◆ EXERCISE DETAILS
Going through the entries below, copy out each line that contains "domain".

Dataset entries:
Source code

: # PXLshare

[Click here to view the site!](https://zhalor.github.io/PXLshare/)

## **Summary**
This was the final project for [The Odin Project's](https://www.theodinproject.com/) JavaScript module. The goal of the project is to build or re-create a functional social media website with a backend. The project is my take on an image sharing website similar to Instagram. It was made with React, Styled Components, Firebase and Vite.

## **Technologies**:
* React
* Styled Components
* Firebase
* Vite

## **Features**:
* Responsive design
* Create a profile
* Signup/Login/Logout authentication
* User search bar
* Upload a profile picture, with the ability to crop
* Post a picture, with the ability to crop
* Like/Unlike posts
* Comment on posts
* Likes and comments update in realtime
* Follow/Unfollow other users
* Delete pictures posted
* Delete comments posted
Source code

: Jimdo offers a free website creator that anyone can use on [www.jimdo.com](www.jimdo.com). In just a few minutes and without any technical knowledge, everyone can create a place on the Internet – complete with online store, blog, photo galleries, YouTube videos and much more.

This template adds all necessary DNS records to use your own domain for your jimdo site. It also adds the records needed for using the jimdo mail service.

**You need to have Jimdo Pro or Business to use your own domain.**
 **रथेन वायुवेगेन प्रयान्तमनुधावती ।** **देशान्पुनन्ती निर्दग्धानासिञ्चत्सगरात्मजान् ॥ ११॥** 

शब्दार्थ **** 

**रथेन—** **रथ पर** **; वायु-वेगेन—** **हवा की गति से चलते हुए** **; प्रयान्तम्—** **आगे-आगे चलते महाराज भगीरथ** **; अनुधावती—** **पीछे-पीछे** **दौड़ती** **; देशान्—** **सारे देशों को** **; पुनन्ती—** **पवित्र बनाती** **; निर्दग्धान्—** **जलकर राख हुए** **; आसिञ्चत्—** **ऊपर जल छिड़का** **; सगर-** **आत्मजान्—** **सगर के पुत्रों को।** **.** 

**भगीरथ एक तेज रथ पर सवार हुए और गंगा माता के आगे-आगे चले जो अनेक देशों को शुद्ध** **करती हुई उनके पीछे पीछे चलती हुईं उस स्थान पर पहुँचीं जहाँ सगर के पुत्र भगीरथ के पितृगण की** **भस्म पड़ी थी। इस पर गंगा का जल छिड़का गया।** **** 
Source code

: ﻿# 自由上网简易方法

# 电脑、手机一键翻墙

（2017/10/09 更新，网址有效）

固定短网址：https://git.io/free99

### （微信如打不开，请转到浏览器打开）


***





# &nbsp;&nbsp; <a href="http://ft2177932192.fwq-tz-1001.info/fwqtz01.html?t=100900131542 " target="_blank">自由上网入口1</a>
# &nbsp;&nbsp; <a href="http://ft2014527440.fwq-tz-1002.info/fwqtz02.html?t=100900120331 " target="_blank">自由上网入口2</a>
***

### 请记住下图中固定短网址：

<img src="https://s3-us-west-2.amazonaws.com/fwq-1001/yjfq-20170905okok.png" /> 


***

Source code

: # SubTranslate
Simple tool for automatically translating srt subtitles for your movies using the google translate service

◆ RESULT
This template adds all necessary DNS records to use your own domain for your jimdo site. It also adds the records needed for using the jimdo mail service.
**You need to have Jimdo Pro or Business to use your own domain.**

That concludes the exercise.